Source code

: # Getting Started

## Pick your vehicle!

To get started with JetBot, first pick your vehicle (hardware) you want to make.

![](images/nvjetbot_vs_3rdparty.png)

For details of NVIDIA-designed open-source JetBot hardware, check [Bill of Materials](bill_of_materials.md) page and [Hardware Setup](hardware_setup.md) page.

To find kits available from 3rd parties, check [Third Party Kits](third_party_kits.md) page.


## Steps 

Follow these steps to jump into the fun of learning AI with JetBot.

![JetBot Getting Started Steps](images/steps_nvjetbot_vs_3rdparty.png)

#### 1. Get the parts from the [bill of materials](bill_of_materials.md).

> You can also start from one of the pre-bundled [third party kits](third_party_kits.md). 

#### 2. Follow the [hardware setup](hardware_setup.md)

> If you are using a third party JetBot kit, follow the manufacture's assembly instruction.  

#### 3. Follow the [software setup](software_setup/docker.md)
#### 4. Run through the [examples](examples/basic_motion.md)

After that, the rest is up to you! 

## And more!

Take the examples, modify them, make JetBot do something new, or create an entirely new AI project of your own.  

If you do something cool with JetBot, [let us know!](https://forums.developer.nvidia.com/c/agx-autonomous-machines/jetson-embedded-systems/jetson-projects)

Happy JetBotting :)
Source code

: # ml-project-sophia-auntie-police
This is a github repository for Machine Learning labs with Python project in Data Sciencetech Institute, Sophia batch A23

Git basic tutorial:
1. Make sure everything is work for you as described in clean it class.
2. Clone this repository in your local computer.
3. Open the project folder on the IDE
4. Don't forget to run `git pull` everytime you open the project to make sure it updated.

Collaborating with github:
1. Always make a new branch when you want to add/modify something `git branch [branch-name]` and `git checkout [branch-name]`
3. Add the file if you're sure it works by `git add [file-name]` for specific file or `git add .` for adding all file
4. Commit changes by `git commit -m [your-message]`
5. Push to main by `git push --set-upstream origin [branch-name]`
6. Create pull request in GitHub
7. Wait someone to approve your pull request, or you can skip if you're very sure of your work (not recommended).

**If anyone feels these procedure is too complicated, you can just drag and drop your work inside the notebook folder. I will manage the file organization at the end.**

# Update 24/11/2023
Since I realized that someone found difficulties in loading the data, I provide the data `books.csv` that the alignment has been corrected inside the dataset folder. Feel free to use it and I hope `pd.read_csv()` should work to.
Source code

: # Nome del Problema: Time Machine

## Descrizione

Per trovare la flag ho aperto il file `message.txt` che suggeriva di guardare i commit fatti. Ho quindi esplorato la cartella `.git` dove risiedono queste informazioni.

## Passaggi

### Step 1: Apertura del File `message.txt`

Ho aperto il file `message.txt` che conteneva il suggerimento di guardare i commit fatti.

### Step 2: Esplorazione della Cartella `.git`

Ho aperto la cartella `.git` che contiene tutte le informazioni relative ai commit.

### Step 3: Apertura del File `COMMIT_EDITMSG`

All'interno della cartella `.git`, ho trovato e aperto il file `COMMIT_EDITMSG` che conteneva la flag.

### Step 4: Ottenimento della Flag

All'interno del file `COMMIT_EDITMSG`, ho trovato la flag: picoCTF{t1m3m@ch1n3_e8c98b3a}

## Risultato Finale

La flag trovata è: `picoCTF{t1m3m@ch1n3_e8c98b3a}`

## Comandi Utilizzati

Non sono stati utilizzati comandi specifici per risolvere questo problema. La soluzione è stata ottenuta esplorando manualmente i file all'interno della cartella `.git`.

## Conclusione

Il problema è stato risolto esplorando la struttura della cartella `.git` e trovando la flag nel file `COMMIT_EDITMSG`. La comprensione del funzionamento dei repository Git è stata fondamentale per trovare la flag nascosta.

-=-=-=-=-

EXERCISE PROMPT
From the records above, return each line where "sure" occurs.

ANSWER FOR THIS EXERCISE
1. Make sure everything is work for you as described in clean it class.
4. Don't forget to run `git pull` everytime you open the project to make sure it updated.
3. Add the file if you're sure it works by `git add [file-name]` for specific file or `git add .` for adding all file
7. Wait someone to approve your pull request, or you can skip if you're very sure of your work (not recommended).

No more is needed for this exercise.